Madonna is being blasted on Social Media after her "Tribute" to Aretha Franklin at last nights Video Music Awards ended up being all about... Madonna.
- Hey... at least she didn't sleep with anybody during the show. (As far as we know).
A robber recently stole $1,000 worth of vape pens from a Mount Juliet, Tennessee gas station.
- Police say the suspect is armed, dangerous, and trying to quit cigarettes.
The Miami Herald newspaper has endorsed a Congressional Candidate who claims that she was abducted by "3 large, blond aliens" and taken aboard their Mothership.
- I think we can all agree on a candidate who reaches across the aisle and gets beamed up to Outer Space!
- Blond Aliens, eh? I'm betting they use "Miss Clairol Number-Area-51".
Hillary Clinton will reportedly host what are being called "Intimate Dinners and Discussions" to raise money for Democratic Candidates.
- Actually, Hillary will handle the "Dinners and Discussions" and Bill will focus on the "Intimate" parts.
Subway trains in Brooklyn, NY had to be redirected after a pair of Goats wandered on to the tracks Monday.
- Attn: KIDS! Don't try this at home!
After 116 years - and pressure from PETA, Nabisco has removed the cages from boxes of Animal Crackers leaving the Elephant and his friends roaming free on the front of each box.

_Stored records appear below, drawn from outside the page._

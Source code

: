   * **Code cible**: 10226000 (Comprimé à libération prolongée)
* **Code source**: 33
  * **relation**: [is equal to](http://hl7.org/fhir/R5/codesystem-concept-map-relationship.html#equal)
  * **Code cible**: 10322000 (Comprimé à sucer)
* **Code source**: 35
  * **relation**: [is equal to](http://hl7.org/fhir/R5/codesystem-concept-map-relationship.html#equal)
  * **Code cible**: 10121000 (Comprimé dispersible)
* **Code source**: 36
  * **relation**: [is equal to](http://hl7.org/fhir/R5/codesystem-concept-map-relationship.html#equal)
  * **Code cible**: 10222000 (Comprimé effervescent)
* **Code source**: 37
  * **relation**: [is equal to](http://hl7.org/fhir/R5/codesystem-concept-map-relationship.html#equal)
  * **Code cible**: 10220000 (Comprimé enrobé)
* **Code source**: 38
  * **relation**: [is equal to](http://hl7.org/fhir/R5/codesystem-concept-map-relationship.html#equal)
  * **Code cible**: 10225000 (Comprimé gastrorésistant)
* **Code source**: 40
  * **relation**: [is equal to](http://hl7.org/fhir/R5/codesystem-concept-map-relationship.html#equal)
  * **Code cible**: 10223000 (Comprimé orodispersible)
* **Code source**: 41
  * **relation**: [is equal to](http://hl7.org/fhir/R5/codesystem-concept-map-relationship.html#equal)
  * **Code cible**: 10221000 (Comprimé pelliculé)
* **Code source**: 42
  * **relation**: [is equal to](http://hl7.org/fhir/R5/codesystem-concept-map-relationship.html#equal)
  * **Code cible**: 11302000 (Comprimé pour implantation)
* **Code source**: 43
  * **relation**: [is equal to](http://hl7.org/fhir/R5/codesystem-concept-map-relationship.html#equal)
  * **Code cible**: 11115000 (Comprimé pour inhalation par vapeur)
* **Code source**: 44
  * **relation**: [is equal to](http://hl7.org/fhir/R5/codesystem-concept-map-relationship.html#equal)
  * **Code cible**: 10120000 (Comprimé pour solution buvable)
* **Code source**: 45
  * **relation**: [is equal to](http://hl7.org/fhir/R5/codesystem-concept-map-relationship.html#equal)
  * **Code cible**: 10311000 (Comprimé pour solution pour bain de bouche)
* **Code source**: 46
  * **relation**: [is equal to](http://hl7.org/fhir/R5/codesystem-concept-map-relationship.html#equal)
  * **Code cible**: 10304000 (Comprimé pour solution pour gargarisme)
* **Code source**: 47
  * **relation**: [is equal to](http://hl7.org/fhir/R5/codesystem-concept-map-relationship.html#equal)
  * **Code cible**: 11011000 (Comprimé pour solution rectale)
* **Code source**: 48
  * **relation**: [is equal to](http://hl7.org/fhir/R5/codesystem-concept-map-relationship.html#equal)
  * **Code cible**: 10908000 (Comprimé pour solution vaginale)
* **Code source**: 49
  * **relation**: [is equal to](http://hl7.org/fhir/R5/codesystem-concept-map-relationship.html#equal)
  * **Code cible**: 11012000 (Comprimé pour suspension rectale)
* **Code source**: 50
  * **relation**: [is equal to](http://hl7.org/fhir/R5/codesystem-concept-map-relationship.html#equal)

- Finally! Free Range Crackers!
- The elephant said, "I'll never forget this historic day". Then again, elephants don't forget ANYTHING.
A Massachusetts Golfer was arrested after he bit off the finger of another golfer during an argument on the links.
- The man say he misses his finger, but is just grateful he didn't have his putter out at the time.
Have a great day and I'll see you back here Wednesday!